Lessons learned: The TA contains entries in over 20 different languages, including transcriptions of Arabic and languages using the Cyrillic alphabet, and individual records may contain chunks in several different languages. We expected this to constitute a serious problem for the Optical Character Recognition (OCR). It turned out, however, that Syntax analysis (parsing) of the TA entries proved to be a much bigger challenge: Entry types and data structures are often only implicitly marked, and some of them change from volume to volume. Additionally, parsing had to cope with structural errors in the entries – mostly mistakes by editors which human readers would not even notice in most cases. Therefore, most of the project’s efforts went into tailoring syntax analysis in order to be comprehensive as well as robust.
Digital Output
The project digitized the first 26 printed volumes of Turkologischer Anzeiger (Turkology Annual) published between 1973 and 2012 and created an OCR-ed text version using Abbyy FineReader.
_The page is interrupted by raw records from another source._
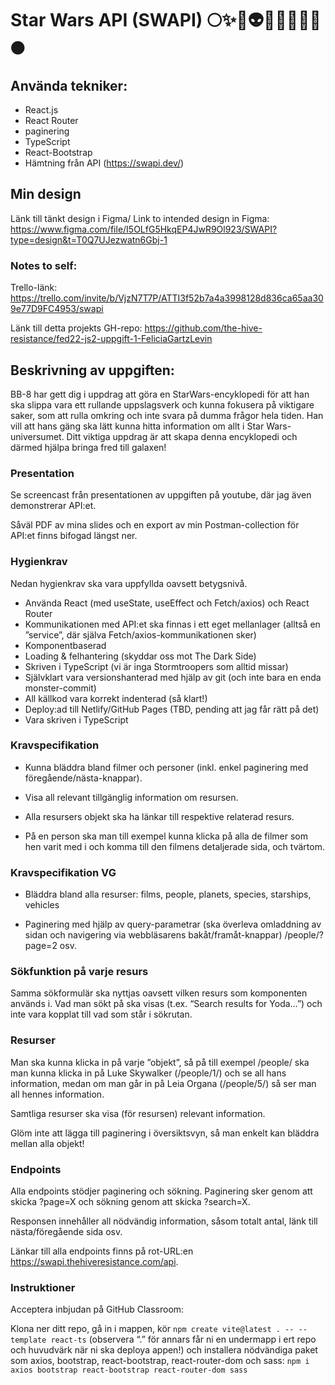 # Star Wars API (SWAPI) 🌕✨💫👽👩🏽‍🚀🚀🌌🌑

## Använda tekniker:
- React.js
- React Router
- paginering
- TypeScript
- React-Bootstrap
- Hämtning från API (https://swapi.dev/)

## Min design
Länk till tänkt design i Figma/
Link to intended design in Figma: https://www.figma.com/file/I5OLfG5HkqEP4JwR9Ol923/SWAPI?type=design&t=T0Q7UJezwatn6Gbj-1 

### Notes to self:
Trello-länk: https://trello.com/invite/b/VjzN7T7P/ATTI3f52b7a4a3998128d836ca65aa309e77D9FC4953/swapi

Länk till detta projekts GH-repo:
https://github.com/the-hive-resistance/fed22-js2-uppgift-1-FeliciaGartzLevin

## Beskrivning av uppgiften: 
BB-8 har gett dig i uppdrag att göra en StarWars-encyklopedi för att han ska slippa vara ett rullande uppslagsverk och kunna fokusera på viktigare saker, som att rulla omkring och inte svara på dumma frågor hela tiden.
Han vill att hans gäng ska lätt kunna hitta information om allt i Star Wars-universumet. Ditt viktiga uppdrag är att skapa denna encyklopedi och därmed hjälpa bringa fred till galaxen!
 
### Presentation
Se screencast från presentationen av uppgiften på youtube, där jag även demonstrerar API:et.

Såväl PDF av mina slides och en export av min Postman-collection för API:et finns bifogad längst ner.

### Hygienkrav
Nedan hygienkrav ska vara uppfyllda oavsett betygsnivå.

- Använda React (med useState, useEffect och Fetch/axios) och React Router
- Kommunikationen med API:et ska finnas i ett eget mellanlager (alltså en ”service”, där själva Fetch/axios-kommunikationen sker)
- Komponentbaserad
- Loading & felhantering (skyddar oss mot The Dark Side)
- Skriven i TypeScript (vi är inga Stormtroopers som alltid missar)
- Självklart vara versionshanterad med hjälp av git (och inte bara en enda monster-commit)
- All källkod vara korrekt indenterad (så klart!)
- Deploy:ad till Netlify/GitHub Pages (TBD, pending att jag får rätt på det)
- Vara skriven i TypeScript

### Kravspecifikation
- Kunna bläddra bland filmer och personer (inkl. enkel paginering med föregående/nästa-knappar).
- Visa all relevant tillgänglig information om resursen.
 
- Alla resursers objekt ska ha länkar till respektive relaterad resurs.
- På en person ska man till exempel kunna klicka på alla de filmer som hen varit med i och komma till den filmens detaljerade sida, och tvärtom.

### Kravspecifikation VG
- Bläddra bland alla resurser:
films, people, planets, species, starships, vehicles
 
- Paginering med hjälp av query-parametrar (ska överleva omladdning av sidan och navigering via webbläsarens bakåt/framåt-knappar)
/people/?page=2 osv.
 
### Sökfunktion på varje resurs
Samma sökformulär ska nyttjas oavsett vilken resurs som komponenten används i. Vad man sökt på ska visas (t.ex. “Search results for Yoda…”) och inte vara kopplat till vad som står i sökrutan.

### Resurser
Man ska kunna klicka in på varje ”objekt”, så på till exempel /people/ ska man kunna klicka in på Luke Skywalker (/people/1/) och se all hans information, medan om man går in på Leia Organa (/people/5/) så ser man all hennes information.

Samtliga resurser ska visa (för resursen) relevant information.

Glöm inte att lägga till paginering i översiktsvyn, så man enkelt kan bläddra mellan alla objekt!

### Endpoints
Alla endpoints stödjer paginering och sökning. Paginering sker genom att skicka ?page=X och sökning genom att skicka ?search=X.

Responsen innehåller all nödvändig information, såsom totalt antal, länk till nästa/föregående sida osv.

Länkar till alla endpoints finns på rot-URL:en https://swapi.thehiveresistance.com/api.

### Instruktioner

Acceptera inbjudan på GitHub Classroom:

Klona ner ditt repo, gå in i mappen, kör `npm create vite@latest . -- --template react-ts` (observera “.” för annars får ni en undermapp i ert repo och huvudvärk när ni ska deploya appen!) och installera nödvändiga paket som axios, bootstrap, react-bootstrap, react-router-dom och sass: `npm i axios bootstrap react-bootstrap react-router-dom sass`

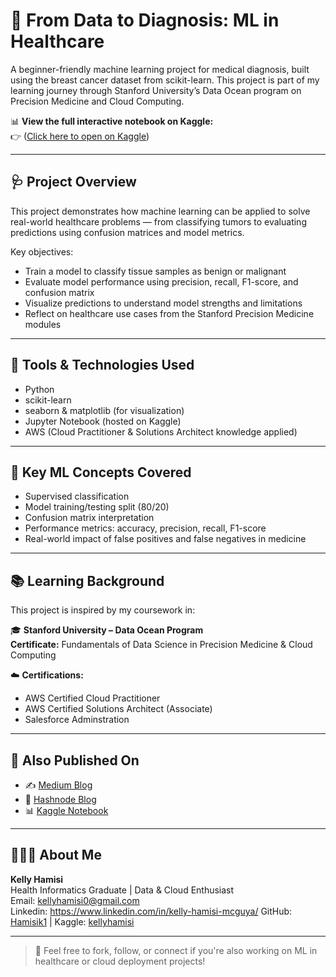 # 🧠 From Data to Diagnosis: ML in Healthcare

A beginner-friendly machine learning project for medical diagnosis, built using the breast cancer dataset from scikit-learn. This project is part of my learning journey through Stanford University’s Data Ocean program on Precision Medicine and Cloud Computing.

📊 **View the full interactive notebook on Kaggle:**  
👉 ([Click here to open on Kaggle]([https://www.kaggle.com/kellyhamisi/from-data-to-diagnosis-ml-in-healthcare](https://www.kaggle.com/code/kellyhamisi/from-data-to-diagnosis-ml-in-healthcare-stanford)))

---

## 🩺 Project Overview

This project demonstrates how machine learning can be applied to solve real-world healthcare problems — from classifying tumors to evaluating predictions using confusion matrices and model metrics.

Key objectives:
- Train a model to classify tissue samples as benign or malignant
- Evaluate model performance using precision, recall, F1-score, and confusion matrix
- Visualize predictions to understand model strengths and limitations
- Reflect on healthcare use cases from the Stanford Precision Medicine modules

---

## 🔬 Tools & Technologies Used

- Python
- scikit-learn
- seaborn & matplotlib (for visualization)
- Jupyter Notebook (hosted on Kaggle)
- AWS (Cloud Practitioner & Solutions Architect knowledge applied)

---

## 📌 Key ML Concepts Covered

- Supervised classification
- Model training/testing split (80/20)
- Confusion matrix interpretation
- Performance metrics: accuracy, precision, recall, F1-score
- Real-world impact of false positives and false negatives in medicine

---

## 📚 Learning Background

This project is inspired by my coursework in:

🎓 **Stanford University – Data Ocean Program**  
**Certificate:** Fundamentals of Data Science in Precision Medicine & Cloud Computing

☁️ **Certifications:**
- AWS Certified Cloud Practitioner
- AWS Certified Solutions Architect (Associate)
- Salesforce Adminstration 

---

## 🔗 Also Published On

- ✍️ [Medium Blog](https://medium.com/@kellyhamisi)
- 🧠 [Hashnode Blog](https://kellyhamisi.hashnode.dev)
- 📊 [Kaggle Notebook](https://www.kaggle.com/kellyhamisi/from-data-to-diagnosis-ml-in-healthcare)

---

## 👩🏽‍💻 About Me

**Kelly Hamisi**  
Health Informatics Graduate | Data & Cloud Enthusiast  
Email: [kellyhamisi0@gmail.com](mailto:kellyhamisi0@gmail.com)  
Linkedin: https://www.linkedin.com/in/kelly-hamisi-mcguya/
GitHub: [Hamisik1](https://github.com/Hamisik1) | Kaggle: [kellyhamisi](https://www.kaggle.com/kellyhamisi)

---

> 💬 Feel free to fork, follow, or connect if you're also working on ML in healthcare or cloud deployment projects!

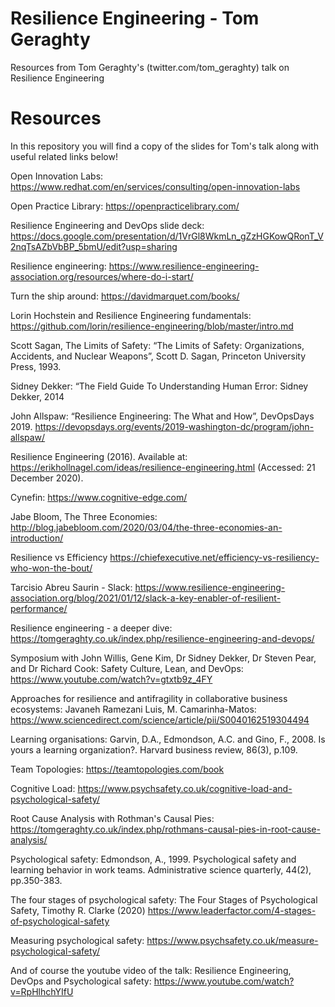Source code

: # Resilience Engineering - Tom Geraghty
Resources from Tom Geraghty's (twitter.com/tom_geraghty) talk on Resilience Engineering

# Resources

In this repository you will find a copy of the slides for Tom's talk along with useful related links below!

Open Innovation Labs:
https://www.redhat.com/en/services/consulting/open-innovation-labs

Open Practice Library:
https://openpracticelibrary.com/

Resilience Engineering and DevOps slide deck:  https://docs.google.com/presentation/d/1VrGl8WkmLn_gZzHGKowQRonT_V2nqTsAZbVbBP_5bmU/edit?usp=sharing

Resilience engineering:
https://www.resilience-engineering-association.org/resources/where-do-i-start/

Turn the ship around:
https://davidmarquet.com/books/

Lorin Hochstein and Resilience Engineering fundamentals: https://github.com/lorin/resilience-engineering/blob/master/intro.md

Scott Sagan, The Limits of Safety:
“The Limits of Safety: Organizations, Accidents, and Nuclear Weapons”, Scott D. Sagan, Princeton University Press, 1993.

Sidney Dekker: “The Field Guide To Understanding Human Error: Sidney Dekker, 2014

John Allspaw: “Resilience Engineering: The What and How”, DevOpsDays 2019. https://devopsdays.org/events/2019-washington-dc/program/john-allspaw/

Resilience Engineering (2016). Available at: https://erikhollnagel.com/ideas/resilience-engineering.html (Accessed: 21 December 2020).

Cynefin: 
https://www.cognitive-edge.com/

Jabe Bloom, The Three Economies: http://blog.jabebloom.com/2020/03/04/the-three-economies-an-introduction/

Resilience vs Efficiency
https://chiefexecutive.net/efficiency-vs-resiliency-who-won-the-bout/

Tarcisio Abreu Saurin - Slack:
https://www.resilience-engineering-association.org/blog/2021/01/12/slack-a-key-enabler-of-resilient-performance/

Resilience engineering - a deeper dive:
https://tomgeraghty.co.uk/index.php/resilience-engineering-and-devops/

Symposium with John Willis, Gene Kim, Dr Sidney Dekker, Dr Steven Pear, and Dr Richard Cook: Safety Culture, Lean, and DevOps: https://www.youtube.com/watch?v=gtxtb9z_4FY

Approaches for resilience and antifragility in collaborative business ecosystems: Javaneh Ramezani Luis, M. Camarinha-Matos: https://www.sciencedirect.com/science/article/pii/S0040162519304494

Learning organisations:
Garvin, D.A., Edmondson, A.C. and Gino, F., 2008. Is yours a learning organization?. Harvard business review, 86(3), p.109.

Team Topologies:
https://teamtopologies.com/book

Cognitive Load: 
https://www.psychsafety.co.uk/cognitive-load-and-psychological-safety/

Root Cause Analysis with Rothman's Causal Pies: https://tomgeraghty.co.uk/index.php/rothmans-causal-pies-in-root-cause-analysis/

Psychological safety: Edmondson, A., 1999. Psychological safety and learning behavior in work teams. Administrative science quarterly, 44(2), pp.350-383.

The four stages of psychological safety: The Four Stages of Psychological Safety, Timothy R. Clarke (2020) https://www.leaderfactor.com/4-stages-of-psychological-safety

Measuring psychological safety: 
https://www.psychsafety.co.uk/measure-psychological-safety/

And of course the youtube video of the talk: 
Resilience Engineering, DevOps and Psychological safety: https://www.youtube.com/watch?v=RpHlhchYIfU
Based on the OCR results that were parsed into a database, the project developed a methodology to enhance automatically extraction of structured data from this kind of structured multilingual text resource.
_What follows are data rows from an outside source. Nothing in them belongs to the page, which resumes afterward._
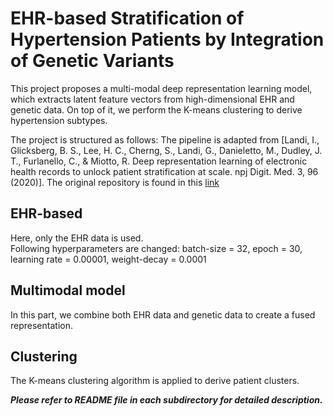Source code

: # EHR-based Stratification of Hypertension Patients by Integration of Genetic Variants
This project proposes a multi-modal deep representation learning model, which extracts latent feature vectors from high-dimensional EHR and genetic data. On top of it, we perform the K-means clustering to derive hypertension subtypes.

The project is structured as follows:
The pipeline is adapted from [Landi, I., Glicksberg, B. S., Lee, H. C., Cherng, S., Landi, G., Danieletto, M., Dudley, J. T., Furlanello, C., & Miotto, R. Deep representation learning of electronic health records to unlock patient stratification at scale. npj Digit. Med. 3, 96 (2020)]. The original repository is found in this [link](https://github.com/landiisotta/convae_architecture)


## EHR-based 
Here, only the EHR data is used. <br/>
Following hyperparameters are changed: batch-size = 32, epoch = 30, learning rate = 0.00001, weight-decay = 0.0001


## Multimodal model
In this part, we combine both EHR data and genetic data to create a fused representation.


## Clustering
The K-means clustering algorithm is applied to derive patient clusters.

_**Please refer to README file in each subdirectory for detailed description.**_
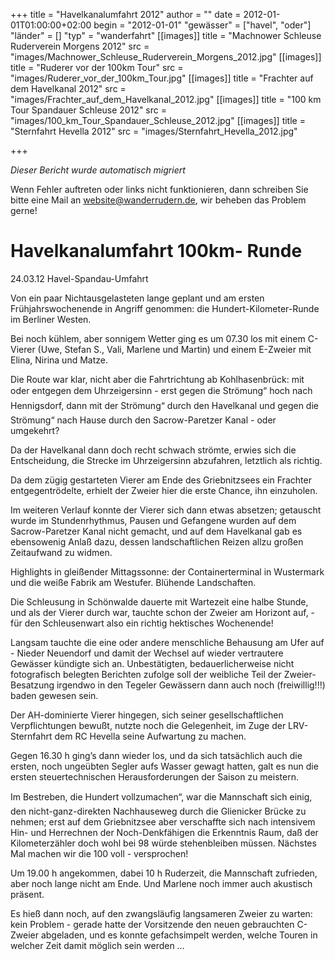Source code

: +++
title = "Havelkanalumfahrt 2012"
author = ""
date = 2012-01-01T01:00:00+02:00
begin = "2012-01-01"
"gewässer" = ["havel", "oder"]
"länder" = []
"typ" = "wanderfahrt"
[[images]]
title = "Machnower Schleuse Ruderverein Morgens 2012"
src = "images/Machnower_Schleuse_Ruderverein_Morgens_2012.jpg"
[[images]]
title = "Ruderer vor der 100km Tour"
src = "images/Ruderer_vor_der_100km_Tour.jpg"
[[images]]
title = "Frachter auf dem Havelkanal 2012"
src = "images/Frachter_auf_dem_Havelkanal_2012.jpg"
[[images]]
title = "100 km Tour Spandauer Schleuse 2012"
src = "images/100_km_Tour_Spandauer_Schleuse_2012.jpg"
[[images]]
title = "Sternfahrt Hevella 2012"
src = "images/Sternfahrt_Hevella_2012.jpg"

+++


*Dieser Bericht wurde automatisch migriert*

Wenn Fehler auftreten oder links nicht funktionieren, dann schreiben Sie bitte eine Mail an website@wanderrudern.de, wir beheben das Problem gerne!



# Havelkanalumfahrt 100km- Runde


24.03.12 Havel-Spandau-Umfahrt

Von ein paar Nichtausgelasteten lange geplant und am ersten Frühjahrswochenende in Angriff genommen: die Hundert-Kilometer-Runde im Berliner Westen.

Bei noch kühlem, aber sonnigem Wetter ging es um 07.30 los mit einem C-Vierer (Uwe, Stefan S., Vali, Marlene und Martin) und einem E-Zweier mit Elina, Nirina und Matze.

Die Route war klar, nicht aber die Fahrtrichtung ab Kohlhasenbrück: mit oder entgegen dem Uhrzeigersinn - erst gegen die Strömung“ hoch nach Hennigsdorf, dann mit der Strömung“ durch den Havelkanal und gegen die Strömung“ nach Hause durch den Sacrow-Paretzer Kanal - oder umgekehrt?

Da der Havelkanal dann doch recht schwach strömte, erwies sich die Entscheidung, die Strecke im Uhrzeigersinn abzufahren, letztlich als richtig.

Da dem zügig gestarteten Vierer am Ende des Griebnitzsees ein Frachter entgegentrödelte, erhielt der Zweier hier die erste Chance, ihn einzuholen.

Im weiteren Verlauf konnte der Vierer sich dann etwas absetzen; getauscht wurde im Stundenrhythmus, Pausen und Gefangene wurden auf dem Sacrow-Paretzer Kanal nicht gemacht, und auf dem Havelkanal gab es ebensowenig Anlaß dazu, dessen landschaftlichen Reizen allzu großen Zeitaufwand zu widmen.

Highlights in gleißender Mittagssonne: der Containerterminal in Wustermark und die weiße Fabrik am Westufer. Blühende Landschaften.

Die Schleusung in Schönwalde dauerte mit Wartezeit eine halbe Stunde, und als der Vierer durch war, tauchte schon der Zweier am Horizont auf, - für den Schleusenwart also ein richtig hektisches Wochenende!

Langsam tauchte die eine oder andere menschliche Behausung am Ufer auf - Nieder Neuendorf und damit der Wechsel auf wieder vertrautere Gewässer kündigte sich an. Unbestätigten, bedauerlicherweise nicht fotografisch belegten Berichten zufolge soll der weibliche Teil der Zweier-Besatzung irgendwo in den Tegeler Gewässern dann auch noch (freiwillig!!!) baden gewesen sein.

Der AH-dominierte Vierer hingegen, sich seiner gesellschaftlichen Verpflichtungen bewußt, nutzte noch die Gelegenheit, im Zuge der LRV-Sternfahrt dem RC Hevella seine Aufwartung zu machen.

Gegen 16.30 h ging’s dann wieder los, und da sich tatsächlich auch die ersten, noch ungeübten Segler aufs Wasser gewagt hatten, galt es nun die ersten steuertechnischen Herausforderungen der Saison zu meistern.

Im Bestreben, die Hundert vollzumachen“, war die Mannschaft sich einig, den nicht-ganz-direkten Nachhauseweg durch die Glienicker Brücke zu nehmen; erst auf dem Griebnitzsee aber verschaffte sich nach intensivem Hin- und Herrechnen der Noch-Denkfähigen die Erkenntnis Raum, daß der Kilometerzähler doch wohl bei 98 würde stehenbleiben müssen. Nächstes Mal machen wir die 100 voll - versprochen!

Um 19.00 h angekommen, dabei 10 h Ruderzeit, die Mannschaft zufrieden, aber noch lange nicht am Ende. Und Marlene noch immer auch akustisch präsent.

Es hieß dann noch, auf den zwangsläufig langsameren Zweier zu warten: kein Problem - gerade hatte der Vorsitzende den neuen gebrauchten C-Zweier abgeladen, und es konnte gefachsimpelt werden, welche Touren in welcher Zeit damit möglich sein werden …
The approach was published in a peer reviewed paper:
Heckmann, Dustin, Anette Frank, Matthias Arnold, Peter Gietz, and Christian Roth. "Citation Segmentation from Sparse & Noisy Data: A Joint Inference Approach with Markov Logic Networks." Digital Scholarship in the Humanities 31, no. 2 (2016, First published online 8 December 2014): 333-356. DOI: 10.1093/llc/fqu061.
With the end of the project, maintenance of the database became difficult and the website had to be shut down finally. Only because of the personal engagement of former project member Dustin Heckmann not only the data was secured, but also the parsing itself significantly improved. As a result, almost all 61639 records are individually accessible. Since 2019 the Heidelberg University Library made efforts to transform the project output into a bibliographic database based on the vuFind software, and in 2021 a full data set was published. Eventually, all data of the “Turkology Annual Online” was migrated to the Specialised Information Service Middle East-, North Africa- and Islamic Studies (FID NahOst) at Halle University.
Data set
The Turkology Annual Online project digitised the first 26 volumes of the Turkologischer Anzeiger / Turkology Annual (TA) and parsed the OCR'ed content into individual bibliographic records. With the transformation of TA data into the digital format, many improvements of the data became possible. Individual records now relate to their respective TA specific subject heading, which the project also translated into English. A full list of cited publications is available, and related records, e.g. reviews to the main publications, are all digitally connected. Eventually, 61540 of the 61639 total records were successfully and automatically extracted and are provided in a json format.
The data set “Turkology Annual Online – Full bibliographic records” was published at heiDATA in 2021.
All TA data produced by the project was migrated to the Specialised Information Service Near East (FID Nah-Ost) where it can easily be searched online.